_Task brief_
In your answer, print each of the records below exactly.

_Dataset records_
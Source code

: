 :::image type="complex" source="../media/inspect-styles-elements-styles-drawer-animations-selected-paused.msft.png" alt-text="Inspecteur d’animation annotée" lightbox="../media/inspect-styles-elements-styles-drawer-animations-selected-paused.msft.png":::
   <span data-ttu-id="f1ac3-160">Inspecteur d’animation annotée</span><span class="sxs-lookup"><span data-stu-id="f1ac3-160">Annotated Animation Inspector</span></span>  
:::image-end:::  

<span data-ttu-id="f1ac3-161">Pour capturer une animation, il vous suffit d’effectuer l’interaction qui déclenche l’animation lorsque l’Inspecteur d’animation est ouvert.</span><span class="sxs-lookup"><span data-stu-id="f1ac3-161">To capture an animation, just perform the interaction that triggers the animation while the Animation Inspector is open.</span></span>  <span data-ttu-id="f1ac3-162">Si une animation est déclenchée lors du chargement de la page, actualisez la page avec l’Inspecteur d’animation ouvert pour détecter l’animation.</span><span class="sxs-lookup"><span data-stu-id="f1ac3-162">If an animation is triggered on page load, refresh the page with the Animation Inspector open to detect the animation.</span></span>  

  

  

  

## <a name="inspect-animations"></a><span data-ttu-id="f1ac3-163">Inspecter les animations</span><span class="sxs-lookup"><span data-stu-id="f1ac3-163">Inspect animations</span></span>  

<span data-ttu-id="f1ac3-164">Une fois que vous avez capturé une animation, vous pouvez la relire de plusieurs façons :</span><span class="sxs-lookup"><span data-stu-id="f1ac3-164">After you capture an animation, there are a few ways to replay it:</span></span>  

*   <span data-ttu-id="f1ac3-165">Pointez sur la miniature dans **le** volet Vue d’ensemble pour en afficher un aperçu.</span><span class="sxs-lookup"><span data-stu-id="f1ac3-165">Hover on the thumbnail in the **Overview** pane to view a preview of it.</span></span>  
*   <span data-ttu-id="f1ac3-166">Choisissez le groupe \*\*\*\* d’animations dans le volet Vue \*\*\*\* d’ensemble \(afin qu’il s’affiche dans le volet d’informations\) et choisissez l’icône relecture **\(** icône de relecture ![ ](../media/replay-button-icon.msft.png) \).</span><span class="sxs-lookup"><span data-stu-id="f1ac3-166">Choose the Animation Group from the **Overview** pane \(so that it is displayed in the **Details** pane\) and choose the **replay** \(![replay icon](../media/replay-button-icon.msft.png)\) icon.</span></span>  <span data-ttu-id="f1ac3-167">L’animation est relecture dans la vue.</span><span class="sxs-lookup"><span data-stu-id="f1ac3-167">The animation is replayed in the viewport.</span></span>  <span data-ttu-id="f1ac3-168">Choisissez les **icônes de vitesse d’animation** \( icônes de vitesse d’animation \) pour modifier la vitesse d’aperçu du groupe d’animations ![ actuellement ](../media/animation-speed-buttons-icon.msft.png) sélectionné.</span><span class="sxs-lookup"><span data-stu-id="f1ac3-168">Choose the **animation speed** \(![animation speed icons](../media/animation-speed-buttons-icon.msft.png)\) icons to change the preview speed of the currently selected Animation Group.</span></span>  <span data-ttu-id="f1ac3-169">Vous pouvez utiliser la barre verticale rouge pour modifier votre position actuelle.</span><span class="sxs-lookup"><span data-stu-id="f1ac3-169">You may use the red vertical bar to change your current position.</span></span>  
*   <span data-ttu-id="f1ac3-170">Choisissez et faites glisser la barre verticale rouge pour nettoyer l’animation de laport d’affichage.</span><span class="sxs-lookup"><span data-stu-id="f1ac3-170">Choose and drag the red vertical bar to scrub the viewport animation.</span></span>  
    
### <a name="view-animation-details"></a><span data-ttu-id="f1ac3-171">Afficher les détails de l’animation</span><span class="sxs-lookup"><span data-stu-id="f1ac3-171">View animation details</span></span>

_Task solution_
Source code

: :::image type="complex" source="../media/inspect-styles-elements-styles-drawer-animations-selected-paused.msft.png" alt-text="Inspecteur d’animation annotée" lightbox="../media/inspect-styles-elements-styles-drawer-animations-selected-paused.msft.png":::
   <span data-ttu-id="f1ac3-160">Inspecteur d’animation annotée</span><span class="sxs-lookup"><span data-stu-id="f1ac3-160">Annotated Animation Inspector</span></span>  
:::image-end:::  

<span data-ttu-id="f1ac3-161">Pour capturer une animation, il vous suffit d’effectuer l’interaction qui déclenche l’animation lorsque l’Inspecteur d’animation est ouvert.</span><span class="sxs-lookup"><span data-stu-id="f1ac3-161">To capture an animation, just perform the interaction that triggers the animation while the Animation Inspector is open.</span></span>  <span data-ttu-id="f1ac3-162">Si une animation est déclenchée lors du chargement de la page, actualisez la page avec l’Inspecteur d’animation ouvert pour détecter l’animation.</span><span class="sxs-lookup"><span data-stu-id="f1ac3-162">If an animation is triggered on page load, refresh the page with the Animation Inspector open to detect the animation.</span></span>  

  

  

  

## <a name="inspect-animations"></a><span data-ttu-id="f1ac3-163">Inspecter les animations</span><span class="sxs-lookup"><span data-stu-id="f1ac3-163">Inspect animations</span></span>  

<span data-ttu-id="f1ac3-164">Une fois que vous avez capturé une animation, vous pouvez la relire de plusieurs façons :</span><span class="sxs-lookup"><span data-stu-id="f1ac3-164">After you capture an animation, there are a few ways to replay it:</span></span>  

*   <span data-ttu-id="f1ac3-165">Pointez sur la miniature dans **le** volet Vue d’ensemble pour en afficher un aperçu.</span><span class="sxs-lookup"><span data-stu-id="f1ac3-165">Hover on the thumbnail in the **Overview** pane to view a preview of it.</span></span>  
*   <span data-ttu-id="f1ac3-166">Choisissez le groupe \*\*\*\* d’animations dans le volet Vue \*\*\*\* d’ensemble \(afin qu’il s’affiche dans le volet d’informations\) et choisissez l’icône relecture **\(** icône de relecture ![ ](../media/replay-button-icon.msft.png) \).</span><span class="sxs-lookup"><span data-stu-id="f1ac3-166">Choose the Animation Group from the **Overview** pane \(so that it is displayed in the **Details** pane\) and choose the **replay** \(![replay icon](../media/replay-button-icon.msft.png)\) icon.</span></span>  <span data-ttu-id="f1ac3-167">L’animation est relecture dans la vue.</span><span class="sxs-lookup"><span data-stu-id="f1ac3-167">The animation is replayed in the viewport.</span></span>  <span data-ttu-id="f1ac3-168">Choisissez les **icônes de vitesse d’animation** \( icônes de vitesse d’animation \) pour modifier la vitesse d’aperçu du groupe d’animations ![ actuellement ](../media/animation-speed-buttons-icon.msft.png) sélectionné.</span><span class="sxs-lookup"><span data-stu-id="f1ac3-168">Choose the **animation speed** \(![animation speed icons](../media/animation-speed-buttons-icon.msft.png)\) icons to change the preview speed of the currently selected Animation Group.</span></span>  <span data-ttu-id="f1ac3-169">Vous pouvez utiliser la barre verticale rouge pour modifier votre position actuelle.</span><span class="sxs-lookup"><span data-stu-id="f1ac3-169">You may use the red vertical bar to change your current position.</span></span>  
*   <span data-ttu-id="f1ac3-170">Choisissez et faites glisser la barre verticale rouge pour nettoyer l’animation de laport d’affichage.</span><span class="sxs-lookup"><span data-stu-id="f1ac3-170">Choose and drag the red vertical bar to scrub the viewport animation.</span></span>  
    
### <a name="view-animation-details"></a><span data-ttu-id="f1ac3-171">Afficher les détails de l’animation</span><span class="sxs-lookup"><span data-stu-id="f1ac3-171">View animation details</span></span>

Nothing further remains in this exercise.